#### [Task directions]
Give the number of lines below that hold "alfejezetben", and only that.

#### [Dataset entries]

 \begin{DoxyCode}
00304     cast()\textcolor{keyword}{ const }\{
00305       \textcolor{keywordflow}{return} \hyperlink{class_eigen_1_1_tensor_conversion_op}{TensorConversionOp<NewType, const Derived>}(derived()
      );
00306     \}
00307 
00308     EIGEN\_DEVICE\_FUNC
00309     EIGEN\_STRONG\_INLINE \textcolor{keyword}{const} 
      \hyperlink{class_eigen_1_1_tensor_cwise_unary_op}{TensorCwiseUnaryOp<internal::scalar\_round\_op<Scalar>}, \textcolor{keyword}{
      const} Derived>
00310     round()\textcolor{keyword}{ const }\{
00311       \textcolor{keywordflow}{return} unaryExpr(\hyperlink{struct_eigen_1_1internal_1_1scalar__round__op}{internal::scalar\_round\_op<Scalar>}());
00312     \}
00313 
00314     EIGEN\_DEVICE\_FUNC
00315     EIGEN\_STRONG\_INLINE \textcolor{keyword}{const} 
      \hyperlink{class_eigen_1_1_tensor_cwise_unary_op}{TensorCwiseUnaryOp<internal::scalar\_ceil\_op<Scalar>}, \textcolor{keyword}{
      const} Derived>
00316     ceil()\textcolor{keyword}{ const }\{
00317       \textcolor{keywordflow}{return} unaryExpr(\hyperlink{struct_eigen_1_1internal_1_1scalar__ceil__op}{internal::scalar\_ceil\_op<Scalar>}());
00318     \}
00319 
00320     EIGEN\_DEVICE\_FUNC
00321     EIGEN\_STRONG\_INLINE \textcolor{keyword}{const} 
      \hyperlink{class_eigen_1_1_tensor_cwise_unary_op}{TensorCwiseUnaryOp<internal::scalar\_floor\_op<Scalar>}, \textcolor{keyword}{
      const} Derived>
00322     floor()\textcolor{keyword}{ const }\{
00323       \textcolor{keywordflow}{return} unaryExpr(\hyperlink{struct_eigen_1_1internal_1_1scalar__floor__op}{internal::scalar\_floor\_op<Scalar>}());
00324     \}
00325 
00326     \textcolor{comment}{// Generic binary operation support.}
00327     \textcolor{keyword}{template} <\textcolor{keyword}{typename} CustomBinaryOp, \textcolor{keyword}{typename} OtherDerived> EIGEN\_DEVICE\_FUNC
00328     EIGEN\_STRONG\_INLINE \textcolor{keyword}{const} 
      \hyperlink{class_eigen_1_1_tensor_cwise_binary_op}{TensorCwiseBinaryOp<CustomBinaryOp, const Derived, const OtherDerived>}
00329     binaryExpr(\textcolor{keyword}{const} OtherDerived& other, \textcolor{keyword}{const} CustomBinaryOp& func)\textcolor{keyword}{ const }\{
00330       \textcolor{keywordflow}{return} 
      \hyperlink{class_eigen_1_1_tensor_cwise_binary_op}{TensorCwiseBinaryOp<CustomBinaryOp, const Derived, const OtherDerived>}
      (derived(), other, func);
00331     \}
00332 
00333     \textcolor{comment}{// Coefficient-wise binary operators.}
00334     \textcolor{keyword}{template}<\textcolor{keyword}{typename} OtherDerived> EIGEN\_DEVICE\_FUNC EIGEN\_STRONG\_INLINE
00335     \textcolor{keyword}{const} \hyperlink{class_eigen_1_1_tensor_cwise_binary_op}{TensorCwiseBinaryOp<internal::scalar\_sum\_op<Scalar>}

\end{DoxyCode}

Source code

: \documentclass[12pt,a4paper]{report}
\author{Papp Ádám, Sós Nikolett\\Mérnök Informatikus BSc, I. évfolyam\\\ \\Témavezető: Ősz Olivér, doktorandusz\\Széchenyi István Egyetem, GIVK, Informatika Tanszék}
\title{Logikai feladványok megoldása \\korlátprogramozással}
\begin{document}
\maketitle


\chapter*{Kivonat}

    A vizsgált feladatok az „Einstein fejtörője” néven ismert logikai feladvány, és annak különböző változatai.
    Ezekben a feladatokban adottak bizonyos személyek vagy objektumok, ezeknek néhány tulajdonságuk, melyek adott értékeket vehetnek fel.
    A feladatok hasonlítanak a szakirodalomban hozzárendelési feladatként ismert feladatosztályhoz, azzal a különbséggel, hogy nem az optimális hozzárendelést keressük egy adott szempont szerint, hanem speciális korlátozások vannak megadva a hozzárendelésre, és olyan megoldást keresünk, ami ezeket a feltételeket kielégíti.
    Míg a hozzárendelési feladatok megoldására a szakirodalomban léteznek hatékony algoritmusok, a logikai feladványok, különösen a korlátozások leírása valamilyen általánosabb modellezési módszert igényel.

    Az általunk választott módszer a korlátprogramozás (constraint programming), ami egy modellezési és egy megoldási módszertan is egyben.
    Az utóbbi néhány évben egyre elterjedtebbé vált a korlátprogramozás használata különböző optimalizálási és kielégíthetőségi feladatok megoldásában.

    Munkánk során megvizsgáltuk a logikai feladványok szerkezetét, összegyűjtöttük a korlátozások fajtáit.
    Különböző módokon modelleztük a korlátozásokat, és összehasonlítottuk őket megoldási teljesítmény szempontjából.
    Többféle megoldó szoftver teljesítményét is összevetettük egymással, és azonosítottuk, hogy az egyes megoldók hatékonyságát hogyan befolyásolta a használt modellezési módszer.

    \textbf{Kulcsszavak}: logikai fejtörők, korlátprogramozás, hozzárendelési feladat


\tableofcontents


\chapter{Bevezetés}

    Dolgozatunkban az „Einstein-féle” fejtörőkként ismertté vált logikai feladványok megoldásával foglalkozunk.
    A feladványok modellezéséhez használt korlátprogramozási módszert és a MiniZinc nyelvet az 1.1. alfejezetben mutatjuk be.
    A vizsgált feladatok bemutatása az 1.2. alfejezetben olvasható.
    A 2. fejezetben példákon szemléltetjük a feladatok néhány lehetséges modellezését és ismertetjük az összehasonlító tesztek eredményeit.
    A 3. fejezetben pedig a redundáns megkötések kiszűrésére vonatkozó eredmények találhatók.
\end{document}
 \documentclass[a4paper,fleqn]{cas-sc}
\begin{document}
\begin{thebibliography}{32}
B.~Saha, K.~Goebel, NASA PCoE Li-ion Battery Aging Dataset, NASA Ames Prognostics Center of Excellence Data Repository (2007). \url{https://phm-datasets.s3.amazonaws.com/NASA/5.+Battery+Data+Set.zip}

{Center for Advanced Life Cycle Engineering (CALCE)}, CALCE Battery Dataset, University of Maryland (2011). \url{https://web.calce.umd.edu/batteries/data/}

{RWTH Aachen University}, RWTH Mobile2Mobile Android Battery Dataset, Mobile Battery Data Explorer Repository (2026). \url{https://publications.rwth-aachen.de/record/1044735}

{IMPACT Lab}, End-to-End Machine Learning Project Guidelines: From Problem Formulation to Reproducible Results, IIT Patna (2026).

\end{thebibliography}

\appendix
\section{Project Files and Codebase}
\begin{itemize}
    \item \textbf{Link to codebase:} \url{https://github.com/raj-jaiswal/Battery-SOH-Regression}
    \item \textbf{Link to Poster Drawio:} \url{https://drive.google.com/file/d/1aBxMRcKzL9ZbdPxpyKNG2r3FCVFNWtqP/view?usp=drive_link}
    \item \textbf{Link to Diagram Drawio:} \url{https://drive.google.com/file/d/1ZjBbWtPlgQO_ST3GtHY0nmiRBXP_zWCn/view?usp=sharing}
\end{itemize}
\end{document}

#### [Written solution]
2